Monday, January 31, 2011

K. Hovnanian Enterprises (HOV) Issuing Stock to Deleverage

After hours, Hovnanian (HOV) announced they are issuing sommon Stock, tangible equity units and senior unsecured notes. Supposedly, the offer will consist of $50 million of common stock; 3,000,000 tangible equity units (each with a stated amount of $25 and comprised of a prepaid stock purchase contract and a senior subordinated amortizing note due 2014), and $150 million aggregate principal amount of senior unsecured notes due 2015.

The company intends to use the proceeds to fund the purchase of their 8% Senior Notes due 2012, 8⅞% Senior Subordinated Notes due 2012 and 7 3/4% Senior Subordinated Notes due 2013 pursuant to tender offers which are being commenced today.

Selling equity securities to fund debt repurchases is a way of deleveraging the balance sheet - increasing equity and reducing debt. The market cap of the company is only ~$350 million, and they are looking to sell quite a bit of equity. This is a pretty clear signal that the company sees the stock as overpriced relative to its debt.
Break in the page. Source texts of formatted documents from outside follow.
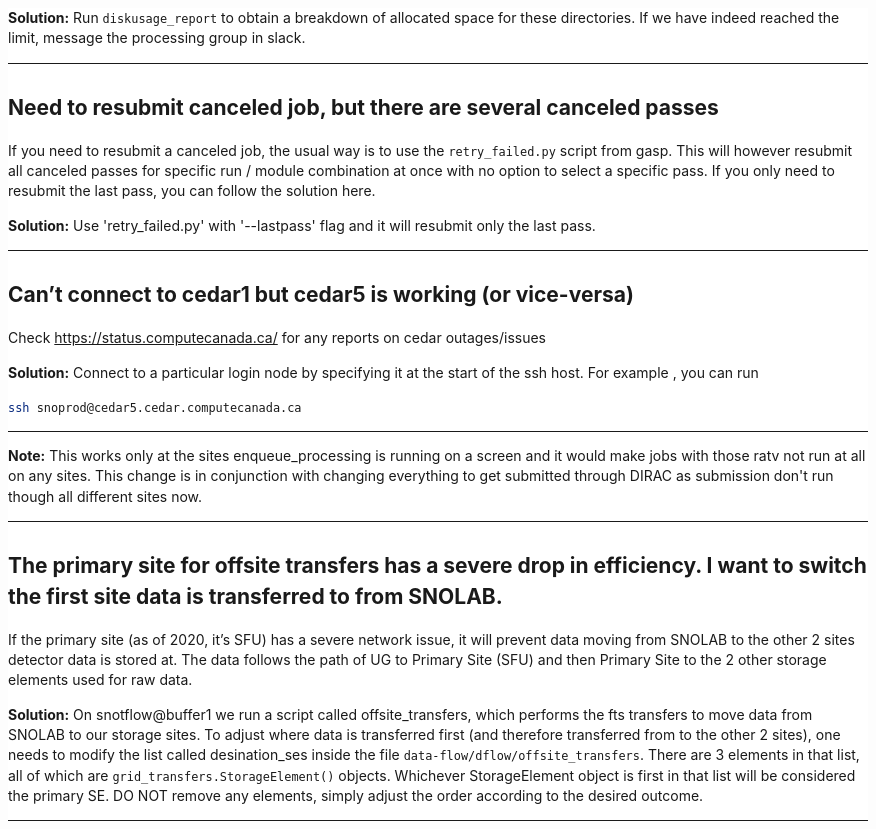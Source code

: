 **Solution:**
Run `diskusage_report` to obtain a breakdown of allocated space for these directories. If we have indeed reached the limit, message the processing group in slack.

---

## **Need to resubmit canceled job, but there are several canceled passes**
If you need to resubmit a canceled job, the usual way is to use the `retry_failed.py` script from gasp. This will however resubmit all canceled passes for specific run / module combination at once with no option to select a specific pass. If you only need to resubmit the last pass, you can follow the solution here.
  
**Solution:**
Use 'retry_failed.py' with '--lastpass' flag and it will resubmit only the last pass.

---

## **Can’t connect to cedar1 but cedar5 is working (or vice-versa)**
Check https://status.computecanada.ca/ for any reports on cedar outages/issues
  
**Solution:**
Connect to a particular login node by specifying it at the start of the ssh host. For example , you can run 
```bash
ssh snoprod@cedar5.cedar.computecanada.ca 
```

---

**Note:** 
This works only at the sites enqueue_processing is running on a screen and it would make jobs with those ratv not run at all on any sites. This change is in conjunction with 
changing everything to get submitted through DIRAC as submission don't run though all different sites now.

---

## **The primary site for offsite transfers has a severe drop in efficiency. I want to switch the first site data is transferred to from SNOLAB.**
If the primary site (as of 2020, it’s SFU) has a severe network issue, it will prevent data moving from SNOLAB to the other 2 sites detector data is stored at. The data follows the path of UG to Primary Site (SFU) and then Primary Site to the 2 other storage elements used for raw data. 
  
**Solution:**
On snotflow@buffer1 we run a script called offsite_transfers, which performs the fts transfers to move data from SNOLAB to our storage sites. To adjust where data is transferred first (and therefore transferred from to the other 2 sites), one needs to modify the list called desination_ses inside the file `data-flow/dflow/offsite_transfers`. There are 3 elements in that list, all of which are `grid_transfers.StorageElement()` objects. Whichever StorageElement object is first in that list will be considered the primary SE. DO NOT remove any elements, simply adjust the order according to the desired outcome. 

---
Also, this transaction is a way for the company to batten down the hatches. Missing an interest payment or bond maturity is an easy way to lose your job, and I don't think the market is very good for homebuilder CEOs/CFOs.


Eric said...

What's kept many REITs alive is the very low interest rates that allow them to refinance, repeatedly in some cases. Even though property values have fallen, significantly in some cases. I guess they're hoping rates will stay low for a long time, and they'll have enuf cash flow to ride things out. The HBs are in a different situation, though.

CP said...

Contracts protecting against Hovnanian’s default for five years fell 2.8 percentage points to 17 percent upfront, according to data provider CMA. That’s in addition to 5 percent a year, meaning it would cost $1.7 million initially and $500,000 annually to protect $10 million of the company’s debt.